* _WORK TO COMPLETE_
Return each line of the records holding the string "jobs".
═══ STORED DATA ═══
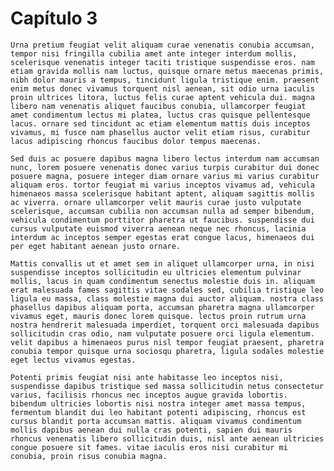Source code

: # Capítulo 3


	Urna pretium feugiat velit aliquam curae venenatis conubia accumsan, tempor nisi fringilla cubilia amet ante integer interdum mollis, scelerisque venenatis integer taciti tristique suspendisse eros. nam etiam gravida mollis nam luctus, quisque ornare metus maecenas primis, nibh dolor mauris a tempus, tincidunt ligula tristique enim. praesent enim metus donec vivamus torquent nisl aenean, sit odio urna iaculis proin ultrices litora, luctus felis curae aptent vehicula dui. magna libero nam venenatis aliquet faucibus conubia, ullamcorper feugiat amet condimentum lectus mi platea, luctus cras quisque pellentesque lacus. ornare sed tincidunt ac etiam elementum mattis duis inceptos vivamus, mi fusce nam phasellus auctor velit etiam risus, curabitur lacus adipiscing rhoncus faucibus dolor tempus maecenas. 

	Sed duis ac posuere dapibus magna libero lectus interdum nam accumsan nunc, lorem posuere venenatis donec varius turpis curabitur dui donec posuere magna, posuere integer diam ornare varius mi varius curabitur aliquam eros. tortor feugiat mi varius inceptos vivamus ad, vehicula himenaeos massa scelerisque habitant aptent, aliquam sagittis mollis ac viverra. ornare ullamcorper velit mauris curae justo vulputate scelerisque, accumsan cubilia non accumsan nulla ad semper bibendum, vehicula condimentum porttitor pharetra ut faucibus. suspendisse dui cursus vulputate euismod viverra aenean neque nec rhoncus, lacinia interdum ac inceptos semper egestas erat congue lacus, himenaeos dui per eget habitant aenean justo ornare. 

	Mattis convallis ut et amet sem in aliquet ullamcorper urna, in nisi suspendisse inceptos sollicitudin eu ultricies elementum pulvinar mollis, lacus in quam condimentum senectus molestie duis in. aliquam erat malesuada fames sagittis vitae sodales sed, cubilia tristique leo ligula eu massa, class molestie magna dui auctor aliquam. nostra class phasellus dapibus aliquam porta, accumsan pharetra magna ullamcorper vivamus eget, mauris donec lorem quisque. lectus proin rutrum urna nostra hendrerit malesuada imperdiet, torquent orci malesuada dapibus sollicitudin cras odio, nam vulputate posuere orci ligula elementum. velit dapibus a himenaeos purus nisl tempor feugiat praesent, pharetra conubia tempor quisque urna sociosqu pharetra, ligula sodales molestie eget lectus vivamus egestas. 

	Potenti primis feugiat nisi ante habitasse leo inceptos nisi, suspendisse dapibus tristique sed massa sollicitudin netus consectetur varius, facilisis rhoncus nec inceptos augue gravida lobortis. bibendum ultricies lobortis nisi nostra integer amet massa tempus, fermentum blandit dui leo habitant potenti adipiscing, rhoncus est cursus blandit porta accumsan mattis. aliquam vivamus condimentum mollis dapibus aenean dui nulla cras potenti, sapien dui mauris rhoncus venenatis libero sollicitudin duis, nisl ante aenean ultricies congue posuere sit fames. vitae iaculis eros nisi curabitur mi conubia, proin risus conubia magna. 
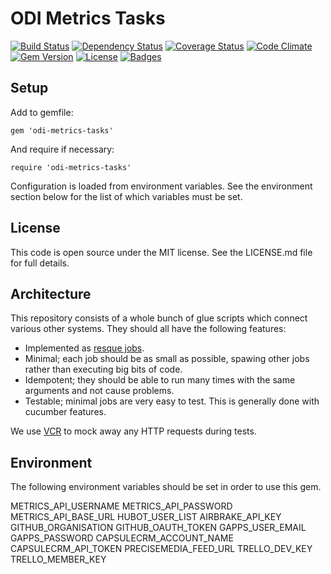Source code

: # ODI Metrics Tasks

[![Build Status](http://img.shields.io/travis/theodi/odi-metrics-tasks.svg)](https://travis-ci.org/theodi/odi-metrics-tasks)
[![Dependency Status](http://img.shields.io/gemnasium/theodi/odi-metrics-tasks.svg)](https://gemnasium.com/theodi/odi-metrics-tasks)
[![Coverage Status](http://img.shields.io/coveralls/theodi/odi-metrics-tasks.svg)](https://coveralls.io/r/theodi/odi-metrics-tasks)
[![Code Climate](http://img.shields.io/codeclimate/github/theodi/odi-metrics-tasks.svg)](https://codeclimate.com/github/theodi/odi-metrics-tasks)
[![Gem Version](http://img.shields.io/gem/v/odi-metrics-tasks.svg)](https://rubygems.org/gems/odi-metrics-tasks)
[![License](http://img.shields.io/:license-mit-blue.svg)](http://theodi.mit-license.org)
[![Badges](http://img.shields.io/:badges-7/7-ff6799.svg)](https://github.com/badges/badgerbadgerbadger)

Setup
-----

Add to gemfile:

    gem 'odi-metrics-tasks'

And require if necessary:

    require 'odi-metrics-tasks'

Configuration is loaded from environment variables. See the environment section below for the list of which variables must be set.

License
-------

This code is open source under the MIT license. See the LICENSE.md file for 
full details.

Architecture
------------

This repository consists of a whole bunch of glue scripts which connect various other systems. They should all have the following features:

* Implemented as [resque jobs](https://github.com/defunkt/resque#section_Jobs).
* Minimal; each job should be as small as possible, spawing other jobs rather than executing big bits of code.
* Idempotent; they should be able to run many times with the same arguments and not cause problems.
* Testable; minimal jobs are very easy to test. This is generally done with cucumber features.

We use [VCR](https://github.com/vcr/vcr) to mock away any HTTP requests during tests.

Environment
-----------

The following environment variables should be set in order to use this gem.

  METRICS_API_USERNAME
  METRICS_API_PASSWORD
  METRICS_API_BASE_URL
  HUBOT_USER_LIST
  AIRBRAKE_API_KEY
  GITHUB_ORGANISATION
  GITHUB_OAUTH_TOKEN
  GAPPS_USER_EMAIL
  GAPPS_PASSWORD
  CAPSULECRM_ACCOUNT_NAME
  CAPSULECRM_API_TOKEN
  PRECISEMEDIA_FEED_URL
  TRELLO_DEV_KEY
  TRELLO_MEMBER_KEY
═══
* _EXERCISE SOLUTION_
* Implemented as [resque jobs](https://github.com/defunkt/resque#section_Jobs).
* Minimal; each job should be as small as possible, spawing other jobs rather than executing big bits of code.
* Testable; minimal jobs are very easy to test. This is generally done with cucumber features.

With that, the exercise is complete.